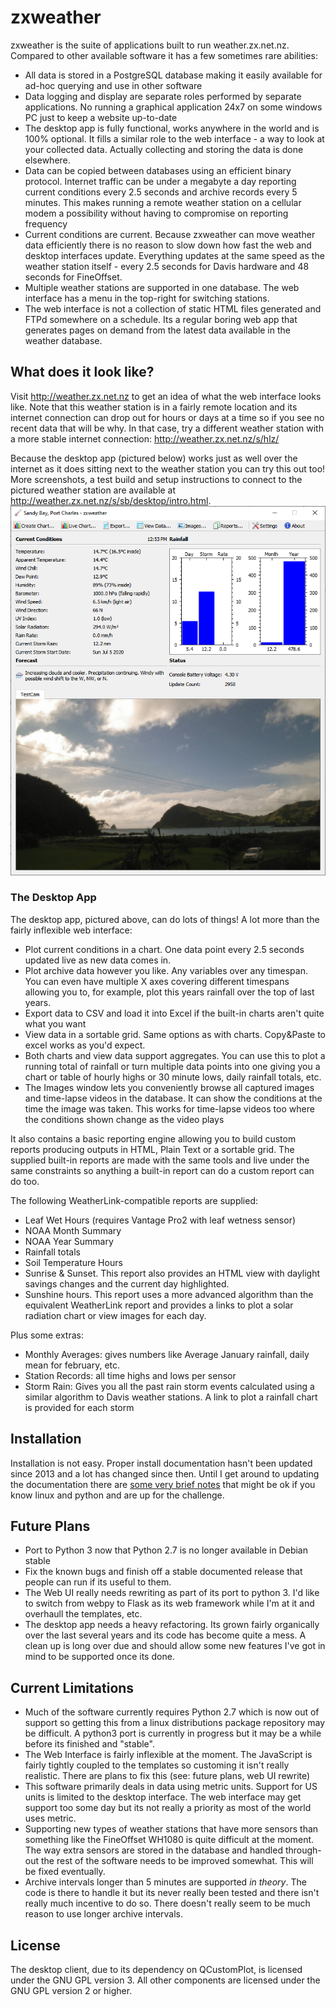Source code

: # zxweather

zxweather is the suite of applications built to run weather.zx.net.nz. Compared to other available software it has a few sometimes rare abilities:

  - All data is stored in a PostgreSQL database making it easily available for ad-hoc querying and use in other software
  - Data logging and display are separate roles performed by separate applications. No running a graphical application 24x7 on some windows PC just to keep a website up-to-date
  - The desktop app is fully functional, works anywhere in the world and is 100% optional. It fills a similar role to the web interface - a way to look at your collected data. Actually collecting and storing the data is done elsewhere.
  - Data can be copied between databases using an efficient binary protocol. Internet traffic can be under a megabyte a day reporting current conditions every 2.5 seconds and archive records every 5 minutes. This makes running a remote weather station on a cellular modem a possibility without having to compromise on reporting frequency
   - Current conditions are current. Because zxweather can move weather data efficiently there is no reason to slow down how fast the web and desktop interfaces update. Everything updates at the same speed as the weather station itself - every 2.5 seconds for Davis hardware and 48 seconds for FineOffset.
   - Multiple weather stations are supported in one database. The web interface has a menu in the top-right for switching stations.
   - The web interface is not a collection of static HTML files generated and FTPd somewhere on a schedule. Its a regular boring web app that generates pages on demand from the latest data available in the weather database.
   
## What does it look like?
Visit http://weather.zx.net.nz to get an idea of what the web interface looks like. Note that this weather station is in a fairly remote location and its internet connection can drop out for hours or days at a time so if you see no recent data that will be why. In that case, try a different weather station with a more stable internet connection: http://weather.zx.net.nz/s/hlz/

Because the desktop app (pictured below) works just as well over the internet as it does sitting next to the weather station you can try this out too! More screenshots, a test build and setup instructions to connect to the pictured weather station are available at http://weather.zx.net.nz/s/sb/desktop/intro.html.
![Desktop App](doc/readme/desktop.png)

### The Desktop App
The desktop app, pictured above, can do lots of things! A lot more than the fairly inflexible web interface:
   - Plot current conditions in a chart. One data point every 2.5 seconds updated live as new data comes in.
   - Plot archive data however you like. Any variables over any timespan. You can even have multiple X axes covering different timespans allowing you to, for example, plot this years rainfall over the top of last years.
   - Export data to CSV and load it into Excel if the built-in charts aren't quite what you want
   - View data in a sortable grid. Same options as with charts. Copy&Paste to excel works as you'd expect.
   - Both charts and view data support aggregates. You can use this to plot a running total of rainfall or turn multiple data points into one giving you a chart or table of hourly highs or 30 minute lows, daily rainfall totals, etc.
   - The Images window lets you conveniently browse all captured images and time-lapse videos in the database. It can show the conditions at the time the image was taken. This works for time-lapse videos too where the conditions shown change as the video plays
   
It also contains a basic reporting engine allowing you to build custom reports producing outputs in HTML, Plain Text or a sortable grid. The supplied built-in reports are made with the same tools and live under the same constraints so anything a built-in report can do a custom report can do too. 

The following WeatherLink-compatible reports are supplied:

   - Leaf Wet Hours (requires Vantage Pro2 with leaf wetness sensor)
   - NOAA Month Summary
   - NOAA Year Summary
   - Rainfall totals
   - Soil Temperature Hours
   - Sunrise & Sunset. This report also provides an HTML view with daylight savings changes and the current day highlighted.
   - Sunshine hours. This report uses a more advanced algorithm than the equivalent WeatherLink report and provides a links to plot a solar radiation chart or view images for each day.

Plus some extras:
   - Monthly Averages: gives numbers like Average January rainfall, daily mean for february, etc.
   - Station Records: all time highs and lows per sensor
   - Storm Rain: Gives you all the past rain storm events calculated using a similar algorithm to Davis weather stations. A link to plot a rainfall chart is provided for each storm

## Installation
Installation is not easy. Proper install documentation hasn't been updated since 2013 and a lot has changed since then. Until I get around to updating the documentation there are [some very brief notes](doc/interim_install_notes.md) that might be ok if you know linux and python and are up for the challenge.

## Future Plans

 - Port to Python 3 now that Python 2.7 is no longer available in Debian stable
 - Fix the known bugs and finish off a stable documented release that people can run if its useful to them.
 - The Web UI really needs rewriting as part of its port to python 3. I'd like to switch from webpy to Flask as its web framework while I'm at it and overhaull the templates, etc.
 - The desktop app needs a heavy refactoring. Its grown fairly organically over the last several years and its code has become quite a mess. A clean up is long over due and should allow some new features I've got in mind to be supported once its done.

## Current Limitations

- Much of the software currently requires Python 2.7 which is now out of support so getting this from a linux distributions package repository may be difficult. A python3 port is currently in progress but it may be a while before its finished and "stable".
- The Web Interface is fairly inflexible at the moment. The JavaScript is fairly tightly coupled to the templates so customing it isn't really realistic. There are plans to fix this (see: future plans, web UI rewrite)
- This software primarily deals in data using metric units. Support for US units is limited to the desktop interface. The web interface may get support too some day but its not really a priority as most of the world uses metric.
- Supporting new types of weather stations that have more sensors than something like the FineOffset WH1080 is quite difficult at the moment. The way extra sensors are stored in the database and handled through-out the rest of the software needs to be improved somewhat. This will be fixed eventually.
- Archive intervals longer than 5 minutes are supported *in theory*. The code is there to handle it but its never really been tested and there isn't really much incentive to do so. There doesn't really seem to be much reason to use longer archive intervals.

## License
The desktop client, due to its dependency on QCustomPlot, is licensed under the GNU GPL version 3. All other components are licensed under the GNU GPL version 2 or higher.

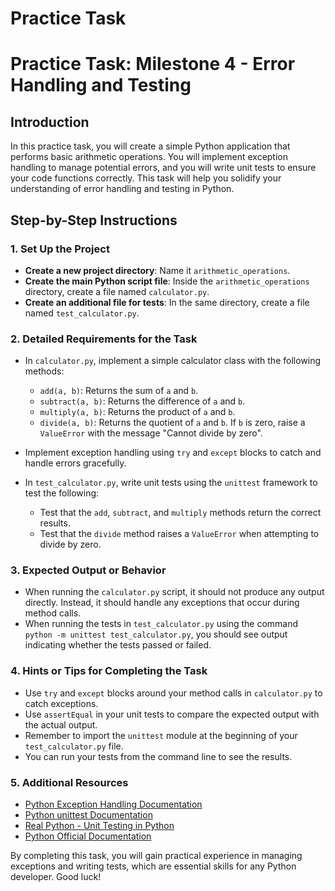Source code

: # Practice Task

# Practice Task: Milestone 4 - Error Handling and Testing

## Introduction
In this practice task, you will create a simple Python application that performs basic arithmetic operations. You will implement exception handling to manage potential errors, and you will write unit tests to ensure your code functions correctly. This task will help you solidify your understanding of error handling and testing in Python.

## Step-by-Step Instructions

### 1. Set Up the Project
- **Create a new project directory**: Name it `arithmetic_operations`.
- **Create the main Python script file**: Inside the `arithmetic_operations` directory, create a file named `calculator.py`.
- **Create an additional file for tests**: In the same directory, create a file named `test_calculator.py`.

### 2. Detailed Requirements for the Task
- In `calculator.py`, implement a simple calculator class with the following methods:
  - `add(a, b)`: Returns the sum of `a` and `b`.
  - `subtract(a, b)`: Returns the difference of `a` and `b`.
  - `multiply(a, b)`: Returns the product of `a` and `b`.
  - `divide(a, b)`: Returns the quotient of `a` and `b`. If `b` is zero, raise a `ValueError` with the message "Cannot divide by zero".
  
- Implement exception handling using `try` and `except` blocks to catch and handle errors gracefully.
  
- In `test_calculator.py`, write unit tests using the `unittest` framework to test the following:
  - Test that the `add`, `subtract`, and `multiply` methods return the correct results.
  - Test that the `divide` method raises a `ValueError` when attempting to divide by zero.
  
### 3. Expected Output or Behavior
- When running the `calculator.py` script, it should not produce any output directly. Instead, it should handle any exceptions that occur during method calls.
- When running the tests in `test_calculator.py` using the command `python -m unittest test_calculator.py`, you should see output indicating whether the tests passed or failed.

### 4. Hints or Tips for Completing the Task
- Use `try` and `except` blocks around your method calls in `calculator.py` to catch exceptions.
- Use `assertEqual` in your unit tests to compare the expected output with the actual output.
- Remember to import the `unittest` module at the beginning of your `test_calculator.py` file.
- You can run your tests from the command line to see the results.

### 5. Additional Resources
- [Python Exception Handling Documentation](https://docs.python.org/3/tutorial/errors.html)
- [Python unittest Documentation](https://docs.python.org/3/library/unittest.html)
- [Real Python - Unit Testing in Python](https://realpython.com/python-testing/)
- [Python Official Documentation](https://docs.python.org/3/)

By completing this task, you will gain practical experience in managing exceptions and writing tests, which are essential skills for any Python developer. Good luck!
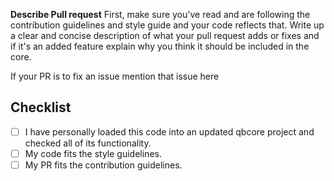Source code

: **Describe Pull request**
First, make sure you've read and are following the contribution guidelines and style guide and your code reflects that.
Write up a clear and concise description of what your pull request adds or fixes and if it's an added feature explain why you think it should be included in the core.

If your PR is to fix an issue mention that issue here

## Checklist

<!-- Put an x inside the [ ] to check an item, like so: [x] -->

-   [ ] I have personally loaded this code into an updated qbcore project and checked all of its functionality.
-   [ ] My code fits the style guidelines.
-   [ ] My PR fits the contribution guidelines.
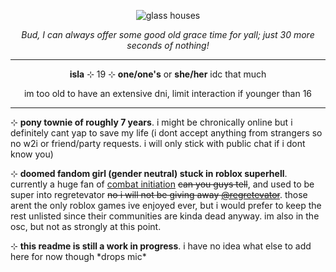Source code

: <p align="center"><img src="https://raw.githubusercontent.com/glass-houses/glass-houses/main/glass%20houses.png" alt="glass houses""></p>
<p align="center"><i>Bud, I can always offer some good old grace time for yall; just 30 more seconds of nothing!</i></p>
<hr class="dashed">
<p align="center"><b>isla</b> ⊹ 19 ⊹ <b>one/one's</b> or <b>she/her</b> idc that much</p>
<p align="center">im too old to have an extensive dni, limit interaction if younger than 16</p>
<hr class="dashed">
<p>⊹ <b>pony townie of roughly 7 years</b>. i might be chronically online but i definitely cant yap to save my life (i dont accept anything from strangers so no w2i or friend/party requests. i will only stick with public chat if i dont know you)</p>
<p>⊹ <b>doomed fandom girl (gender neutral) stuck in roblox superhell</b>. currently a huge fan of <a href="https://www.roblox.com/games/13559635034/Combat-Initiation">combat initiation</a> <s>can you guys tell</s>, and used to be super into regretevator <s>no i will not be giving away <a href="https://github.com/regretevator">@regretevator</a></s>. those arent the only roblox games ive enjoyed ever, but i would prefer to keep the rest unlisted since their communities are kinda dead anyway. im also in the osc, but not as strongly at this point.</p>
<p>⊹ <b>this readme is still a work in progress</b>. i have no idea what else to add here for now though *drops mic*</p>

__________________________________________________

» **Goal of the exercise**: Give back, word for word, only the lines above from the line holding "## Future Plans" to the line holding "- Supporting new", both included.

» **Solution to this task**:
## Future Plans

 - Port to Python 3 now that Python 2.7 is no longer available in Debian stable
 - Fix the known bugs and finish off a stable documented release that people can run if its useful to them.
 - The Web UI really needs rewriting as part of its port to python 3. I'd like to switch from webpy to Flask as its web framework while I'm at it and overhaull the templates, etc.
 - The desktop app needs a heavy refactoring. Its grown fairly organically over the last several years and its code has become quite a mess. A clean up is long over due and should allow some new features I've got in mind to be supported once its done.

## Current Limitations

- Much of the software currently requires Python 2.7 which is now out of support so getting this from a linux distributions package repository may be difficult. A python3 port is currently in progress but it may be a while before its finished and "stable".
- The Web Interface is fairly inflexible at the moment. The JavaScript is fairly tightly coupled to the templates so customing it isn't really realistic. There are plans to fix this (see: future plans, web UI rewrite)
- This software primarily deals in data using metric units. Support for US units is limited to the desktop interface. The web interface may get support too some day but its not really a priority as most of the world uses metric.
- Supporting new types of weather stations that have more sensors than something like the FineOffset WH1080 is quite difficult at the moment. The way extra sensors are stored in the database and handled through-out the rest of the software needs to be improved somewhat. This will be fixed eventually.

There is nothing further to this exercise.